Helen Fielding conceived the character of Bridget Jones for a humor column that would deal with the specific and occasionally idiosyncratic issues facing a single woman no longer considered young, but still a good way from middle-age. The column caught on like wildfire, thrusting Bridget Jones to icon status among her followers reading the London Independent. Convinced that an audience not just beyond the hustle and bustle of London, but on the side of the waters isolating England could connect equally with her heroine—and recognizing that she would be following in a grand tradition of British authors focusing on the feminine—Fielding decided to write a novel that set Bridget into the thematic landscape within the long shadows of a little bit of pride and sense and a little bit of prejudice and sensibility. The result was not just one of the biggest selling novels of the end of the 20th century, but the transformation of the chick lit genre.
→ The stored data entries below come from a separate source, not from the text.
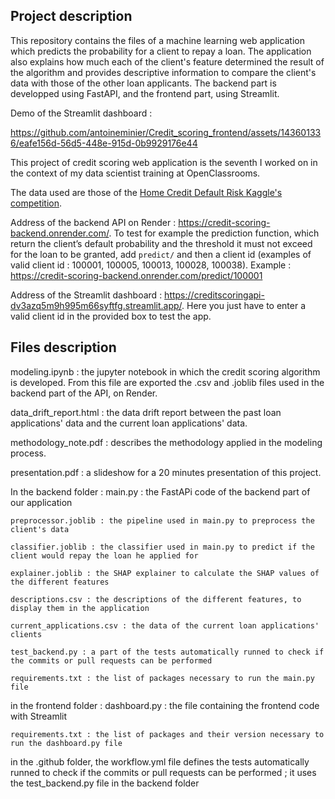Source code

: ##  Project description

This repository contains the files of a machine learning web application which predicts the probability for a client to repay a loan. The application also explains how much each of the client's feature determined the result of the algorithm and provides descriptive information to compare the client's data with those of the other loan applicants. The backend part is developped using FastAPI, and the frontend part, using Streamlit.

Demo of the Streamlit dashboard :

https://github.com/antoineminier/Credit_scoring_frontend/assets/143601336/eafe156d-56d5-448e-915d-0b9929176e44

This project of credit scoring web application is the seventh I worked on in the context of my data scientist training at OpenClassrooms.

The data used are those of the [Home Credit Default Risk Kaggle's competition](https://www.kaggle.com/c/home-credit-default-risk/data).

Address of the backend API on Render : https://credit-scoring-backend.onrender.com/. 
To test for example the prediction function, which return the client’s default probability and the threshold it must not exceed for the loan to be granted, add `predict/` and then a client id (examples of valid client id : 100001, 100005, 100013, 100028, 100038).
Example : https://credit-scoring-backend.onrender.com/predict/100001

Address of the Streamlit dashboard : https://creditscoringapi-dv3azq5m9h995m66syftfg.streamlit.app/. 
Here you just have to enter a valid client id in the provided box to test the app.


## Files description

modeling.ipynb : the jupyter notebook in which the credit scoring algorithm is developed. From this file are exported the .csv and .joblib files used in the backend part of the API, on Render.

data_drift_report.html : the data drift report between the past loan applications' data and the current loan applications' data.

methodology_note.pdf : describes the methodology applied in the modeling process.

presentation.pdf : a slideshow for a 20 minutes presentation of this project.

In the backend folder :
    main.py : the FastAPi code of the backend part of our application
    
    preprocessor.joblib : the pipeline used in main.py to preprocess the client's data
    
    classifier.joblib : the classifier used in main.py to predict if the client would repay the loan he applied for
    
    explainer.joblib : the SHAP explainer to calculate the SHAP values of the different features
    
    descriptions.csv : the descriptions of the different features, to display them in the application
    
    current_applications.csv : the data of the current loan applications' clients
    
    test_backend.py : a part of the tests automatically runned to check if the commits or pull requests can be performed
    
    requirements.txt : the list of packages necessary to run the main.py file

in the frontend folder :
    dashboard.py : the file containing the frontend code with Streamlit
    
    requirements.txt : the list of packages and their version necessary to run the dashboard.py file

in the .github folder, the workflow.yml file defines the tests automatically runned to check if the commits or pull requests can be performed ; it uses the test_backend.py file in the backend folder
Bridget Jones’s Diary has, in fact, been labeled the novel which gave rise to the chick lit genre running strong throughout the 21st century. Several academics and scholars have noticed that the bulk of the fiction falling into that genre does not exhibit the pervasive sense of irony which helps define Bridget’s perspective toward the world within the pages of her diary. In fact, the disconnect between the irony in Fielding’s novel and the lack of irony within the chick lit genre has situated Fielding's novel in the odd position of being the defining example of a genre to which it really may not even belong.
The confessional format of Bridget Jones’s Diary provides the basis for the knowing ironic stance of its lead character. It is also the preferred format for imitators utilizing the intimacy to pursue more sincere—often overly sincere—pursuits that mirror those of Bridget Jones but lack the zest of spirit as well as the recognition displayed by Fielding. What is really taking place within her book is a postmodernist reappraisal of the precepts of both traditional romantic fiction and feminist fiction.